Viktor Postol/Photo courtesy of Top Rank Inc.

 

Confidence is a force that can do wonders for a fighter. If Viktor Postol has as much as it sounds like he has, Terence Crawford could be in trouble Saturday night.

The two will square off in a junior welterweight title-unification bout at MGM Grand in Las Vegas (on HBO pay-per-view). Postol, of Ukraine, is 28-0 with 12 knockouts. Crawford, of Omaha, Neb., is 28-0 with 20 knockouts. It’s just the type of fight that can be won by the fighter more sure of himself during the vital moments.

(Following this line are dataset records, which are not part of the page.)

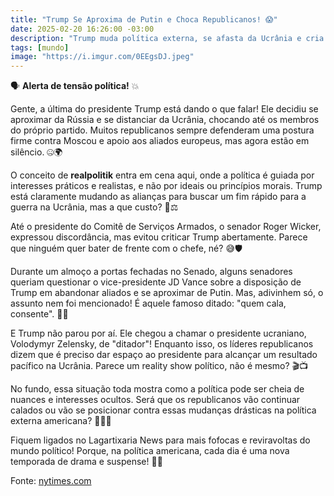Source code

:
 ```yaml
---
title: "Trump Se Aproxima de Putin e Choca Republicanos! 😱"
date: 2025-02-20 16:26:00 -03:00
description: "Trump muda política externa, se afasta da Ucrânia e cria tensão entre republicanos. Realpolitik em ação! 🤔⚖️"
tags: [mundo]
image: "https://i.imgur.com/0EEgsDJ.jpeg"
---
```


🗣️ **Alerta de tensão política!** 💥

Gente, a última do presidente Trump está dando o que falar! Ele decidiu se aproximar da Rússia e se distanciar da Ucrânia, chocando até os membros do próprio partido. Muitos republicanos sempre defenderam uma postura firme contra Moscou e apoio aos aliados europeus, mas agora estão em silêncio. 🤐🌍

O conceito de **realpolitik** entra em cena aqui, onde a política é guiada por interesses práticos e realistas, e não por ideais ou princípios morais. Trump está claramente mudando as alianças para buscar um fim rápido para a guerra na Ucrânia, mas a que custo? 🤔⚖️

Até o presidente do Comitê de Serviços Armados, o senador Roger Wicker, expressou discordância, mas evitou criticar Trump abertamente. Parece que ninguém quer bater de frente com o chefe, né? 😅🛡️

Durante um almoço a portas fechadas no Senado, alguns senadores queriam questionar o vice-presidente JD Vance sobre a disposição de Trump em abandonar aliados e se aproximar de Putin. Mas, adivinhem só, o assunto nem foi mencionado! É aquele famoso ditado: "quem cala, consente". 🙊🥄

E Trump não parou por aí. Ele chegou a chamar o presidente ucraniano, Volodymyr Zelensky, de "ditador"! Enquanto isso, os líderes republicanos dizem que é preciso dar espaço ao presidente para alcançar um resultado pacífico na Ucrânia. Parece um reality show político, não é mesmo? 🎬📺

No fundo, essa situação toda mostra como a política pode ser cheia de nuances e interesses ocultos. Será que os republicanos vão continuar calados ou vão se posicionar contra essas mudanças drásticas na política externa americana? 🤷‍♀️🌐

Fiquem ligados no Lagartixaria News para mais fofocas e reviravoltas do mundo político! Porque, na política americana, cada dia é uma nova temporada de drama e suspense! 🦎🔥

Fonte: <a href="https://www.nytimes.com/2025/02/19/us/politics/trump-ukraine-russia-republicans.html" target="_blank" rel="noopener noreferrer">nytimes.com</a>

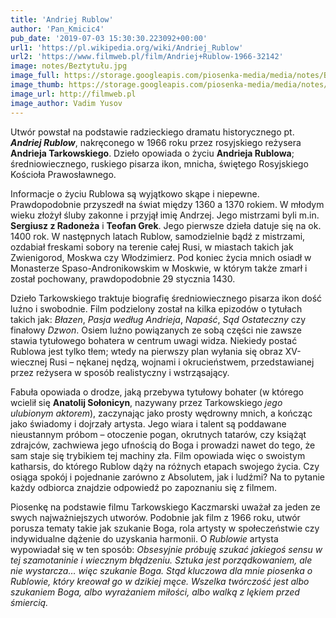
 ```yaml
---
title: 'Andriej Rublow'
author: 'Pan_Kmicic4'
pub_date: '2019-07-03 15:30:30.223092+00:00'
url1: 'https://pl.wikipedia.org/wiki/Andriej_Rublow'
url2: 'https://www.filmweb.pl/film/Andriej+Rublow-1966-32142'
image: notes/Beztytułu.jpg
image_full: https://storage.googleapis.com/piosenka-media/media/notes/Beztytułu.jpg
image_thumb: https://storage.googleapis.com/piosenka-media/media/notes/Beztytu%C5%82u.jpg.0x300_q85_upscale.jpg
image_url: http://filmweb.pl
image_author: Vadim Yusov
---
```


Utwór powstał na podstawie radzieckiego dramatu historycznego pt. _**Andriej Rublow**_, nakręconego w 1966 roku przez rosyjskiego reżysera **Andrieja Tarkowskiego**. Dzieło opowiada o życiu **Andrieja Rublowa**; średniowiecznego, ruskiego pisarza ikon, mnicha, świętego Rosyjskiego Kościoła Prawosławnego.

Informacje o życiu Rublowa są wyjątkowo skąpe i niepewne. Prawdopodobnie przyszedł na świat między 1360 a 1370 rokiem. W młodym wieku złożył śluby zakonne i przyjął imię Andrzej. Jego mistrzami byli m.in. **Sergiusz z Radoneża** i **Teofan Grek**. Jego pierwsze dzieła datuje się na ok. 1400 rok. W następnych latach Rublow, samodzielnie bądź z mistrzami, ozdabiał freskami sobory na terenie całej Rusi, w miastach takich jak Zwienigorod, Moskwa czy Włodzimierz.  Pod koniec życia mnich osiadł  w Monasterze  Spaso\-Andronikowskim w Moskwie, w którym także zmarł i został pochowany, prawdopodobnie 29 stycznia 1430.

Dzieło Tarkowskiego traktuje biografię średniowiecznego pisarza ikon dość luźno i swobodnie.  Film podzielony został na kilka epizodów o tytułach takich jak: _Błazen_, _Pasja według Andrieja_, _Napaść_, _Sąd Ostateczny_ czy finałowy _Dzwon_. Osiem luźno powiązanych ze sobą części nie zawsze stawia tytułowego bohatera w centrum uwagi widza. Niekiedy postać Rublowa jest tylko tłem; wtedy na pierwszy plan wyłania się obraz XV\-wiecznej Rusi – nękanej nędzą, wojnami i okrucieństwem, przedstawianej przez reżysera w sposób realistyczny i wstrząsający. 

Fabuła opowiada o drodze, jaką przebywa tytułowy bohater \(w którego wcielił się **Anatolij Sołonicyn**, nazywany przez Tarkowskiego _jego ulubionym aktorem_\), zaczynając jako prosty wędrowny mnich, a kończąc jako świadomy i dojrzały artysta. Jego wiara i talent są poddawane nieustannym próbom – otoczenie pogan, okrutnych tatarów, czy książąt zdrajców, zachwiewa jego ufnością do Boga i prowadzi nawet do tego, że sam staje się trybikiem tej machiny zła. Film opowiada więc o swoistym katharsis, do którego Rublow dąży na różnych etapach swojego życia. Czy osiąga spokój i pojednanie zarówno z Absolutem, jak i ludźmi? Na to pytanie każdy odbiorca znajdzie odpowiedź po zapoznaniu się z filmem. 

Piosenkę na podstawie filmu Tarkowskiego Kaczmarski uważał za jeden ze swych najważniejszych utworów. Podobnie jak film z 1966 roku, utwór porusza tematy takie jak szukanie Boga, rola artysty w społeczeństwie czy indywidualne dążenie do uzyskania harmonii. O _Rublowie_ artysta wypowiadał się w ten sposób: _Obsesyjnie próbuję szukać jakiegoś sensu w tej szamotaninie i wiecznym błądzeniu. Sztuka jest porządkowaniem, ale nie wystarcza… więc szukanie Boga. Stąd kluczowa dla mnie piosenka o Rublowie, który kreował go w dzikiej męce. Wszelka twórczość jest albo szukaniem Boga, albo wyrażaniem miłości, albo walką z lękiem przed śmiercią._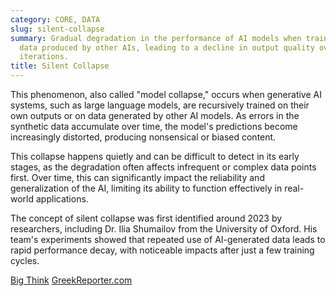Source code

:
 ```yaml
---
category: CORE, DATA
slug: silent-collapse
summary: Gradual degradation in the performance of AI models when trained on synthetic
  data produced by other AIs, leading to a decline in output quality over successive
  iterations.
title: Silent Collapse
---
```


This phenomenon, also called "model collapse," occurs when generative AI systems, such as large language models, are recursively trained on their own outputs or on data generated by other AI models. As errors in the synthetic data accumulate over time, the model's predictions become increasingly distorted, producing nonsensical or biased content.

This collapse happens quietly and can be difficult to detect in its early stages, as the degradation often affects infrequent or complex data points first. Over time, this can significantly impact the reliability and generalization of the AI, limiting its ability to function effectively in real-world applications.

The concept of silent collapse was first identified around 2023 by researchers, including Dr. Ilia Shumailov from the University of Oxford. His team's experiments showed that repeated use of AI-generated data leads to rapid performance decay, with noticeable impacts after just a few training cycles​.

[Big Think](https://bigthink.com/the-future/ai-model-collapse/)
[GreekReporter.com](https://greekreporter.com/2024/08/29/ai-silent-self-destruction-threat-internet/)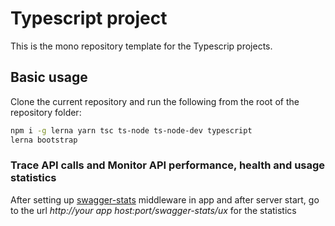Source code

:# Typescript project

This is the mono repository template for the Typescrip projects.

## Basic usage

Clone the current repository and run the following from the root of the repository folder:

```bash
npm i -g lerna yarn tsc ts-node ts-node-dev typescript
lerna bootstrap
```
### Trace API calls and Monitor API performance, health and usage statistics

After setting up [swagger-stats](https://github.com/slanatech/swagger-stats) middleware in app and after server start,
go to the url *http://your app host:port/swagger-stats/ux* for the statistics
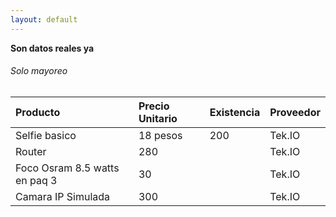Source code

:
 ```yaml
---
layout: default
---
```


 **Son datos reales ya**





###### [](#header-6)Solo mayoreo

| Producto      | Precio Unitario         | Existencia | Proveedor|
|:-------------|:------------------|:------|:------|
| Selfie basico           | 18 pesos | 200  | Tek.IO |
| Router | 280   | |Tek.IO |
| Foco Osram 8.5 watts en paq 3 | 30   | | Tek.IO |
| Camara IP Simulada | 300   | | Tek.IO |





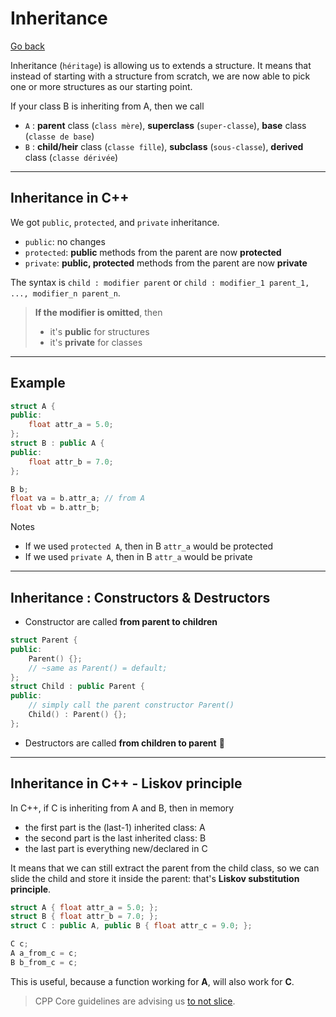 # Inheritance

[Go back](../index.md#structures-and-classes)

Inheritance (`héritage`) is allowing us to extends a structure. It means that instead of starting with a structure from scratch, we are now able to pick one or more structures as our starting point.

If your class B is inheriting from A, then we call

* `A` : **parent** class (`class mère`), **superclass** (`super-classe`), **base** class (`classe de base`)
* `B` : **child/heir** class (`classe fille`), **subclass** (`sous-classe`), **derived** class (`classe dérivée`)

<hr class="sl">

## Inheritance in C++

We got `public`, `protected`, and `private` inheritance.

* `public`: no changes
* `protected`: **public** methods from the parent are now **protected**
* `private`: **public, protected** methods from the parent are now **private**

The syntax is `child : modifier parent` or `child : modifier_1 parent_1, ..., modifier_n parent_n`.

> **If the modifier is omitted**, then
> * it's **public** for structures
> * it's **private** for classes

<hr class="sr">

## Example

```cpp
struct A {
public:
    float attr_a = 5.0;
};
struct B : public A {
public:
    float attr_b = 7.0;
};

B b;
float va = b.attr_a; // from A
float vb = b.attr_b;
```

Notes

* If we used `protected A`, then in B `attr_a` would be protected
* If we used `private A`, then in B `attr_a` would be private

<hr class="sr">

## Inheritance : Constructors & Destructors

* Constructor are called **from parent to children**

```cpp
struct Parent {
public:
    Parent() {};
    // ~same as Parent() = default;
};
struct Child : public Parent {
public:
    // simply call the parent constructor Parent()
    Child() : Parent() {};
};
```

* Destructors are called **from children to parent** 🔄

<hr class="sl">

## Inheritance in C++ - Liskov principle

In C++, if C is inheriting from A and B, then in memory

* the first part is the (last-1) inherited class: A
* the second part is the last inherited class: B
* the last part is everything new/declared in C

It means that we can still extract the parent from the child class, so we can slide the child and store it inside the parent: that's **Liskov substitution principle**.

```cpp
struct A { float attr_a = 5.0; };
struct B { float attr_b = 7.0; };
struct C : public A, public B { float attr_c = 9.0; };

C c;
A a_from_c = c;
B b_from_c = c;
```

This is useful, because a function working for **A**, will also work for **C**.

> CPP Core guidelines are advising us [to not slice](https://clang.llvm.org/extra/clang-tidy/checks/cppcoreguidelines-slicing.html).

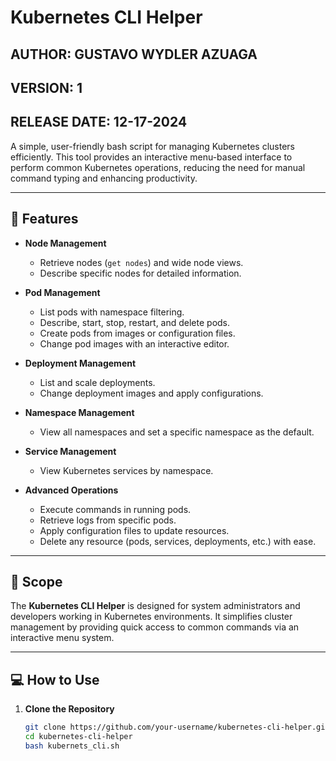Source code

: # Kubernetes CLI Helper

## AUTHOR: GUSTAVO WYDLER AZUAGA
## VERSION: 1
## RELEASE DATE: 12-17-2024

A simple, user-friendly bash script for managing Kubernetes clusters efficiently. This tool provides an interactive menu-based interface to perform common Kubernetes operations, reducing the need for manual command typing and enhancing productivity.

---

## 📜 Features

- **Node Management**
  - Retrieve nodes (`get nodes`) and wide node views.
  - Describe specific nodes for detailed information.

- **Pod Management**
  - List pods with namespace filtering.
  - Describe, start, stop, restart, and delete pods.
  - Create pods from images or configuration files.
  - Change pod images with an interactive editor.

- **Deployment Management**
  - List and scale deployments.
  - Change deployment images and apply configurations.

- **Namespace Management**
  - View all namespaces and set a specific namespace as the default.

- **Service Management**
  - View Kubernetes services by namespace.

- **Advanced Operations**
  - Execute commands in running pods.
  - Retrieve logs from specific pods.
  - Apply configuration files to update resources.
  - Delete any resource (pods, services, deployments, etc.) with ease.

---

## 🎯 Scope

The **Kubernetes CLI Helper** is designed for system administrators and developers working in Kubernetes environments. It simplifies cluster management by providing quick access to common commands via an interactive menu system.

---

## 💻 How to Use

1. **Clone the Repository**
   ```bash
   git clone https://github.com/your-username/kubernetes-cli-helper.git
   cd kubernetes-cli-helper
   bash kubernets_cli.sh
   ```
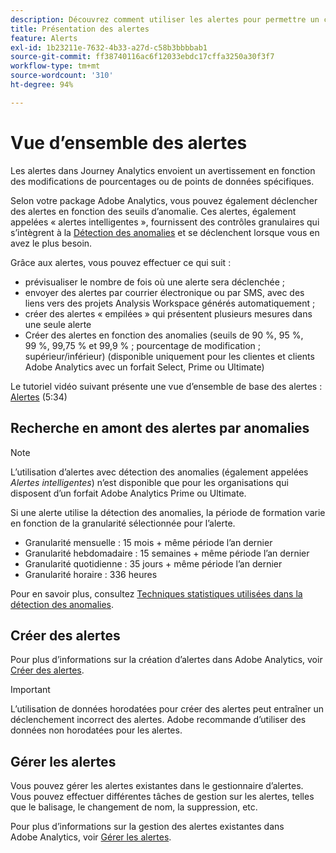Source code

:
 ```yaml
---
description: Découvrez comment utiliser les alertes pour permettre un contrôle granulaire des notifications et l’intégration à la détection des anomalies.
title: Présentation des alertes
feature: Alerts
exl-id: 1b23211e-7632-4b33-a27d-c58b3bbbbab1
source-git-commit: ff38740116ac6f12033ebdc17cffa3250a30f3f7
workflow-type: tm+mt
source-wordcount: '310'
ht-degree: 94%

---
```


# Vue d’ensemble des alertes

Les alertes dans Journey Analytics envoient un avertissement en fonction des modifications de pourcentages ou de points de données spécifiques.

Selon votre package Adobe Analytics, vous pouvez également déclencher des alertes en fonction des seuils d’anomalie. Ces alertes, également appelées « alertes intelligentes », fournissent des contrôles granulaires qui s’intègrent à la [Détection des anomalies](/help/analyze/analysis-workspace/c-anomaly-detection/anomaly-detection.md) et se déclenchent lorsque vous en avez le plus besoin.

Grâce aux alertes, vous pouvez effectuer ce qui suit :

* prévisualiser le nombre de fois où une alerte sera déclenchée ;
* envoyer des alertes par courrier électronique ou par SMS, avec des liens vers des projets Analysis Workspace générés automatiquement ;
* créer des alertes « empilées » qui présentent plusieurs mesures dans une seule alerte
* Créer des alertes en fonction des anomalies (seuils de 90 %, 95 %, 99 %, 99,75 % et 99,9 % ; pourcentage de modification ; supérieur/inférieur) (disponible uniquement pour les clientes et clients Adobe Analytics avec un forfait Select, Prime ou Ultimate)

Le tutoriel vidéo suivant présente une vue d’ensemble de base des alertes : [Alertes](https://experienceleague.adobe.com/docs/analytics-learn/tutorials/data-science/intelligent-alerts.html?lang=fr) (5:34)

## Recherche en amont des alertes par anomalies

>[!NOTE]
>
>L’utilisation d’alertes avec détection des anomalies (également appelées _Alertes intelligentes_) n’est disponible que pour les organisations qui disposent d’un forfait Adobe Analytics Prime ou Ultimate.

Si une alerte utilise la détection des anomalies, la période de formation varie en fonction de la granularité sélectionnée pour l’alerte.

* Granularité mensuelle : 15 mois + même période l’an dernier
* Granularité hebdomadaire : 15 semaines + même période l’an dernier
* Granularité quotidienne : 35 jours + même période l’an dernier
* Granularité horaire : 336 heures

Pour en savoir plus, consultez [Techniques statistiques utilisées dans la détection des anomalies](/help/analyze/analysis-workspace/c-anomaly-detection/statistics-anomaly-detection.md).

## Créer des alertes

Pour plus d’informations sur la création d’alertes dans Adobe Analytics, voir [Créer des alertes](/help/components/c-alerts/alert-builder.md).

>[!IMPORTANT]
>
>L’utilisation de données horodatées pour créer des alertes peut entraîner un déclenchement incorrect des alertes. Adobe recommande d’utiliser des données non horodatées pour les alertes.

## Gérer les alertes

Vous pouvez gérer les alertes existantes dans le gestionnaire d’alertes. Vous pouvez effectuer différentes tâches de gestion sur les alertes, telles que le balisage, le changement de nom, la suppression, etc.

Pour plus d’informations sur la gestion des alertes existantes dans Adobe Analytics, voir [Gérer les alertes](/help/components/c-alerts/alert-manager.md).

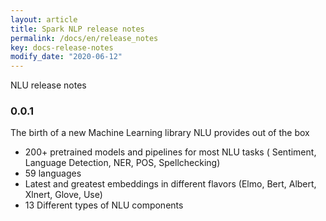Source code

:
 ```yaml
---
layout: article
title: Spark NLP release notes
permalink: /docs/en/release_notes
key: docs-release-notes
modify_date: "2020-06-12"
---
```


NLU release notes 
### 0.0.1 

The birth of a new Machine Learning library
NLU provides out of the box

- 200+ pretrained models and pipelines for most NLU tasks ( Sentiment, Language Detection, NER, POS, Spellchecking)
- 59 languages
- Latest and greatest embeddings in different flavors (Elmo, Bert, Albert, Xlnert, Glove, Use)
- 13 Different types of NLU components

Postol was asked recently to explain what’s different about Crawford compared to others he’s fought. Postol mentioned all of Crawford’s fine points, such as his technical skills and his ability to successfully change stances. Then Postol spoke in very self-assured tones.

“But that does not mean he is the best I have fought,” Postol said. “I think Lucas Matthysse is a higher-level fighter than Crawford and everyone knows how my fight with Matthysse ended, with him knocked out and the WBC belt around my waist.”

Postol won a vacant title with a 10th-round knockout of the hard-hitting Matthysse this past October at StubHub Center.

“And that is exactly where the WBC belt will remain after my fight with Crawford,” Postol said. “Just above the WBO belt (currently held by Crawford). I am looking forward to destroying Crawford, destroying his perfect record and destroying his reign as world champion.”

Wow. This dude sounds serious.

Crawford actually likes Postol’s spirit, even if he doesn’t agree with everything he said.

“He is supposed to say he is going to destroy anybody that he is going to step in the ring with,” Crawford said. “But to my knowledge, I don’t care what he says because come (Saturday) he is going to have to show me; he is not going to just be able to tell you.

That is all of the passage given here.